Stored records
BEGIN

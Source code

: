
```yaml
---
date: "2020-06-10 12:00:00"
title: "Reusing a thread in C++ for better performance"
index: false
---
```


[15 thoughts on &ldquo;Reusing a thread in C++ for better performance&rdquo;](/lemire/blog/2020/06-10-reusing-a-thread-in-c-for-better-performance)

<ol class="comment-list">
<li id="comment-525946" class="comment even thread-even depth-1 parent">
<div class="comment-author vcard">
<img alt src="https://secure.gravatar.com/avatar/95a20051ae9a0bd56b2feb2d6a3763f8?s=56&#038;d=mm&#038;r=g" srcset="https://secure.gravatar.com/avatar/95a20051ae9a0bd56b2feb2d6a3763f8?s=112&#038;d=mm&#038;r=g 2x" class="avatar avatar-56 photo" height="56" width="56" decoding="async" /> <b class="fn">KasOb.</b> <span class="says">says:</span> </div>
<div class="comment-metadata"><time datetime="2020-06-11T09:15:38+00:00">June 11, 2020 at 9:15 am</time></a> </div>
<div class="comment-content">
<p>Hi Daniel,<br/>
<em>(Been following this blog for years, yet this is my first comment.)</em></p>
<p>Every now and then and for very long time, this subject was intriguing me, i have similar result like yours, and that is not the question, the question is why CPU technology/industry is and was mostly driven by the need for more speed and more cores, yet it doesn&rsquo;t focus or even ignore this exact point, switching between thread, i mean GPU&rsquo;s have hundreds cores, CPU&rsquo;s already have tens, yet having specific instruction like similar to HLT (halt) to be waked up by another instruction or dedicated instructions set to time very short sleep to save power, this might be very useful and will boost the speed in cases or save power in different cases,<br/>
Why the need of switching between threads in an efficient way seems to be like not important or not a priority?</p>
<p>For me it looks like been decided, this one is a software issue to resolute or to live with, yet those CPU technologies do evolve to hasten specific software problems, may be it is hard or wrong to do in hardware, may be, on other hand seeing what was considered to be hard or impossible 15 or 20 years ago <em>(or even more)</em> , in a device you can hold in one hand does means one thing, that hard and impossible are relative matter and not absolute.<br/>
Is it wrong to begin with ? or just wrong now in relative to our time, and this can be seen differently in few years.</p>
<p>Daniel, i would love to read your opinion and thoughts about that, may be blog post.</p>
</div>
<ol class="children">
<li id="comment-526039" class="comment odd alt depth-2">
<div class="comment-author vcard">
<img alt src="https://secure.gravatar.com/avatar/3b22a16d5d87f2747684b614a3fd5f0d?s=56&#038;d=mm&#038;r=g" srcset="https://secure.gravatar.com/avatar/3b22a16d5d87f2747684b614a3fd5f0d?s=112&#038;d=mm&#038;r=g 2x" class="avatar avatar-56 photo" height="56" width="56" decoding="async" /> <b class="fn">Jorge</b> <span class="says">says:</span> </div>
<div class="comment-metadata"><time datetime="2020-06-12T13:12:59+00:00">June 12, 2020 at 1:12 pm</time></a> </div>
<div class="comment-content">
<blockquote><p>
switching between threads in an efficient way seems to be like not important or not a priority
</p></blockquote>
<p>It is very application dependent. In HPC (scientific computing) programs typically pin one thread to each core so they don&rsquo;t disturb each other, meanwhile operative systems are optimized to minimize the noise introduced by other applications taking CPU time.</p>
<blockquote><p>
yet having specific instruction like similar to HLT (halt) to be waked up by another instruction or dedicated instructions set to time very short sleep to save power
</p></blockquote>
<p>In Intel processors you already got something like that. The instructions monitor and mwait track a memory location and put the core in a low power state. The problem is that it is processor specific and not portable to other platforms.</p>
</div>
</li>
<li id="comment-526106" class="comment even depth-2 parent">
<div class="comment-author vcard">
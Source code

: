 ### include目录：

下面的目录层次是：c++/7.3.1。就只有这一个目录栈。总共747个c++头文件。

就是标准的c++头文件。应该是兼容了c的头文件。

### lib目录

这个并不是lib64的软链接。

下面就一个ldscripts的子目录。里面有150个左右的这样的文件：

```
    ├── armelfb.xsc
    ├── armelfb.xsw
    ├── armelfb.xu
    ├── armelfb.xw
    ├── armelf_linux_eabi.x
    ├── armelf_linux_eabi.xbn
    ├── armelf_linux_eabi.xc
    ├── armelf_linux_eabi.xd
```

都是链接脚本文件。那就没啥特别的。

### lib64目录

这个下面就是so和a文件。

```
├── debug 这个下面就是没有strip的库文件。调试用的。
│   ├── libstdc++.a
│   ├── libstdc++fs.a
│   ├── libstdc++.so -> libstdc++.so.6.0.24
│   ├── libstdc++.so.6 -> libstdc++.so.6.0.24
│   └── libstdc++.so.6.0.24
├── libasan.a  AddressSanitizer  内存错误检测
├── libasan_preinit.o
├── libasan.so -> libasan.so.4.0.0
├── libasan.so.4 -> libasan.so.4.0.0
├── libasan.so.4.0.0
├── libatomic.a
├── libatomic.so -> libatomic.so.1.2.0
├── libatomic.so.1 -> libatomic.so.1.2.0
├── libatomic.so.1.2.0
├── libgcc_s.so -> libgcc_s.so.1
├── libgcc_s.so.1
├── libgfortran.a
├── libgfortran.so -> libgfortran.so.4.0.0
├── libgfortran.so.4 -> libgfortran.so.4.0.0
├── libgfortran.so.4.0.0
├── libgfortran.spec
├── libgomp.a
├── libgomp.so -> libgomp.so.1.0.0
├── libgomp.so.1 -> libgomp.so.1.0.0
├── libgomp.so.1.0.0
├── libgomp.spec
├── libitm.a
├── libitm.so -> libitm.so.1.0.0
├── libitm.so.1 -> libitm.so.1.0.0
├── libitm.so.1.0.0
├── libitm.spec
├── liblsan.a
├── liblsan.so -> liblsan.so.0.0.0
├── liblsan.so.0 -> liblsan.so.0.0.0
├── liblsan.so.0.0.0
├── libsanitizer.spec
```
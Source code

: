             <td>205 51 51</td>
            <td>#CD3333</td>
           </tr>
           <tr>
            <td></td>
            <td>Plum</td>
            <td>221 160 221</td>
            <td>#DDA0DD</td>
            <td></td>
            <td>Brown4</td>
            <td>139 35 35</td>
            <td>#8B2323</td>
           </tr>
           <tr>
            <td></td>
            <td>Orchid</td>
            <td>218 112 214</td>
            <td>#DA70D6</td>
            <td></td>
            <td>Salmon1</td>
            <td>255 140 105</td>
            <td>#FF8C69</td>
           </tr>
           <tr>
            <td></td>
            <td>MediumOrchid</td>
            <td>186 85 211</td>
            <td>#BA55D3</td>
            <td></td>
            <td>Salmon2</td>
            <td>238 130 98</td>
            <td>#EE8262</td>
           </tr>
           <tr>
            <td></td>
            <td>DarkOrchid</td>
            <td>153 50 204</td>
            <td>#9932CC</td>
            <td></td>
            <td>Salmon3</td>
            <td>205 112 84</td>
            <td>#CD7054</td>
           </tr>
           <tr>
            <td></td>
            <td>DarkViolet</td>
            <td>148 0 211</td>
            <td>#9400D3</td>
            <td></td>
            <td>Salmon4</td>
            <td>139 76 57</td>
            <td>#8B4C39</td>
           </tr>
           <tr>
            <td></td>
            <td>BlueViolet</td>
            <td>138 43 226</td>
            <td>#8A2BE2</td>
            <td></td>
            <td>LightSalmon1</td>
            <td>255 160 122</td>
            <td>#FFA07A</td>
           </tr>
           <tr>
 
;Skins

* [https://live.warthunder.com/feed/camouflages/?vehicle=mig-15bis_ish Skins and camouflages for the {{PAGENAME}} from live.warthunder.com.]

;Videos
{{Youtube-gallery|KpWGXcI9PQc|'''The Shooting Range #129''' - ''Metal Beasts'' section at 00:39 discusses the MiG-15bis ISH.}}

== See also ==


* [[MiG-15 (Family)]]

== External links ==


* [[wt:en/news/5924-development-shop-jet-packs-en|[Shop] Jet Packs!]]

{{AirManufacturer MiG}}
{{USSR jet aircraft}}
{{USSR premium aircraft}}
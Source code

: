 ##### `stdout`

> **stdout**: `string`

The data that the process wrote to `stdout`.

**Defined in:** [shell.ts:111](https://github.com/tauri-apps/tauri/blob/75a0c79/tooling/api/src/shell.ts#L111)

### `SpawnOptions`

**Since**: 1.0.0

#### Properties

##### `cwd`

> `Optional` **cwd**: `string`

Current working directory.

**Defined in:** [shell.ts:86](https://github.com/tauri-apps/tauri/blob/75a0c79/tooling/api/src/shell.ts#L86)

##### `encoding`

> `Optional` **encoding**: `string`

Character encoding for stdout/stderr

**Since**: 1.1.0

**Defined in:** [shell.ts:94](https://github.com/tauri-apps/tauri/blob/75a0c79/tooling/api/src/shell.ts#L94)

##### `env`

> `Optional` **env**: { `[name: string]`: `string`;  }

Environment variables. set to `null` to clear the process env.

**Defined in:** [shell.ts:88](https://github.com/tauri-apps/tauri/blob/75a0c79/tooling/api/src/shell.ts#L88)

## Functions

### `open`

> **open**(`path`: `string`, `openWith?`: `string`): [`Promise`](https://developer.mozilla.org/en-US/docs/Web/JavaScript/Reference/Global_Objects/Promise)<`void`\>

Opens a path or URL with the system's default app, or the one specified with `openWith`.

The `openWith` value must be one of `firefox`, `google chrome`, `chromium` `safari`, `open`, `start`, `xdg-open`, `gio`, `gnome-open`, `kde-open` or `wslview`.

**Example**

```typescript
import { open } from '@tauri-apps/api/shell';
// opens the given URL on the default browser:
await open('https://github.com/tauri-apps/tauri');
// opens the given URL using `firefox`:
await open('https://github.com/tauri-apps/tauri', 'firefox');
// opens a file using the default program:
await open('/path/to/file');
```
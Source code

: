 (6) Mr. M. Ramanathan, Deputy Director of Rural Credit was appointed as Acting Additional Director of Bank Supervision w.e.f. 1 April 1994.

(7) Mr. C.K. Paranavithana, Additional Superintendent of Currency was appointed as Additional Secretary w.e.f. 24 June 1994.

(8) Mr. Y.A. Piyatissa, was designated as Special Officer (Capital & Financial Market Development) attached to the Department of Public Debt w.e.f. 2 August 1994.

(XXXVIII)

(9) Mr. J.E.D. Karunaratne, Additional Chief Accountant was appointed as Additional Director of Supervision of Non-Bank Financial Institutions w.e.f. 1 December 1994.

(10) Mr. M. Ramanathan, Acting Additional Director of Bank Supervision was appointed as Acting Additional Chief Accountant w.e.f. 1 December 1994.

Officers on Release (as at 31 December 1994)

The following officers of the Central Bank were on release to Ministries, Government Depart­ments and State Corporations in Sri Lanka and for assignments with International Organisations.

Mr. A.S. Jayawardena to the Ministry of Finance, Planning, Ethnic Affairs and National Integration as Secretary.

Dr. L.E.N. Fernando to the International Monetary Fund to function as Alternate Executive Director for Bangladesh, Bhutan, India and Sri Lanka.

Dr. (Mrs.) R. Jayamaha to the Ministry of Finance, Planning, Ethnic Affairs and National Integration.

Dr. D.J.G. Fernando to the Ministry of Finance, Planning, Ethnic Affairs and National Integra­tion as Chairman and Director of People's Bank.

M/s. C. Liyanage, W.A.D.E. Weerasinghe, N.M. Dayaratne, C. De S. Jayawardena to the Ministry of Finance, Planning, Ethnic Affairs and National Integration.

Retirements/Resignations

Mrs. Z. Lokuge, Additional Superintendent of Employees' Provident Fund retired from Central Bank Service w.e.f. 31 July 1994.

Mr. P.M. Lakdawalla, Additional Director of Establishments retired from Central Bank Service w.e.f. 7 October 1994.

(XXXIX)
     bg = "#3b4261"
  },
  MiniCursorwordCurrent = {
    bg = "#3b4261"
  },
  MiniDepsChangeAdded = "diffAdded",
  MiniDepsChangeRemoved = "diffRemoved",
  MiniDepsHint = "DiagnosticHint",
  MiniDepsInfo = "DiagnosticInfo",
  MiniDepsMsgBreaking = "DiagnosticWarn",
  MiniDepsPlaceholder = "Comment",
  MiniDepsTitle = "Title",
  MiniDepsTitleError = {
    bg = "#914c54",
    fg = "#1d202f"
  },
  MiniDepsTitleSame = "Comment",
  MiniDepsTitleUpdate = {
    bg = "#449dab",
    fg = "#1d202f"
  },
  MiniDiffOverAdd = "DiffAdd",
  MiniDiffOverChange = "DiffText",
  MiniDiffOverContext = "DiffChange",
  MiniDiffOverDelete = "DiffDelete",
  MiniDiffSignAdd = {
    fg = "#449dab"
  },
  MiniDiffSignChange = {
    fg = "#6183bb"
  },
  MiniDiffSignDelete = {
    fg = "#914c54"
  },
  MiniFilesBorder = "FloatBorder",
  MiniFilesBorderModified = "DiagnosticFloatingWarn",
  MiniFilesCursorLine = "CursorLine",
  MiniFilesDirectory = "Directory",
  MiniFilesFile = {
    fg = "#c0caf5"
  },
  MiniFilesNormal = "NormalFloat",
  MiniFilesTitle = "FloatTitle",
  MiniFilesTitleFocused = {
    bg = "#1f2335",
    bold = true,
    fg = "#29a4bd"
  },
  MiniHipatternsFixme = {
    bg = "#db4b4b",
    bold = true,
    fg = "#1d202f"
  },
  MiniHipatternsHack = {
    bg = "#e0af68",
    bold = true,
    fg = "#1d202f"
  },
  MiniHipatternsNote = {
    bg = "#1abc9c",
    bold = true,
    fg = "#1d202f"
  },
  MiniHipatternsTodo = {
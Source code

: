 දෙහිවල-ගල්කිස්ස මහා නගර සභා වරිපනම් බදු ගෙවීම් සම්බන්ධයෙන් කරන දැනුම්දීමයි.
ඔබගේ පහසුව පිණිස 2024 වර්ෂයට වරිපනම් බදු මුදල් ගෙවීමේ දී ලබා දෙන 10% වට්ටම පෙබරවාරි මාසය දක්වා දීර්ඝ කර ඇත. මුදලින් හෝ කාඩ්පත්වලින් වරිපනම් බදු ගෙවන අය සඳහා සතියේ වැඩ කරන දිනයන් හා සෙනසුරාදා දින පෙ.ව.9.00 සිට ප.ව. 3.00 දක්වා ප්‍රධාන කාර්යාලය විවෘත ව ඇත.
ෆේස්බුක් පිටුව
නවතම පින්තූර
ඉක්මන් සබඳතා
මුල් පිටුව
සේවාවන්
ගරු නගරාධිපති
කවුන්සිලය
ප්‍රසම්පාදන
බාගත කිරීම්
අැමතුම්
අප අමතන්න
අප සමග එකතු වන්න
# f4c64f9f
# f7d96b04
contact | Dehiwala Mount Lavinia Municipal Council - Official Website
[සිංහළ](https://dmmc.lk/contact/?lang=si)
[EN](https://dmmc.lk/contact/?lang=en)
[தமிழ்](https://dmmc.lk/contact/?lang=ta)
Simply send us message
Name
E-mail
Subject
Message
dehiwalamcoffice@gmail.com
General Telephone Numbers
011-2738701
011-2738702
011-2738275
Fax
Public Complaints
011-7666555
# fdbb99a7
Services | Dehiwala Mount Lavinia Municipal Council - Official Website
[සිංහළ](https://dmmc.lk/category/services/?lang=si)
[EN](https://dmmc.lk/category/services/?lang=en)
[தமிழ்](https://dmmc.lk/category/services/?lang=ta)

END

[INSTRUCTIONS FOR THE TASK]:
How many lines in the entries above include the string "Official"? Please answer with that number and nothing more.

[PROBLEM SOLUTION]:
2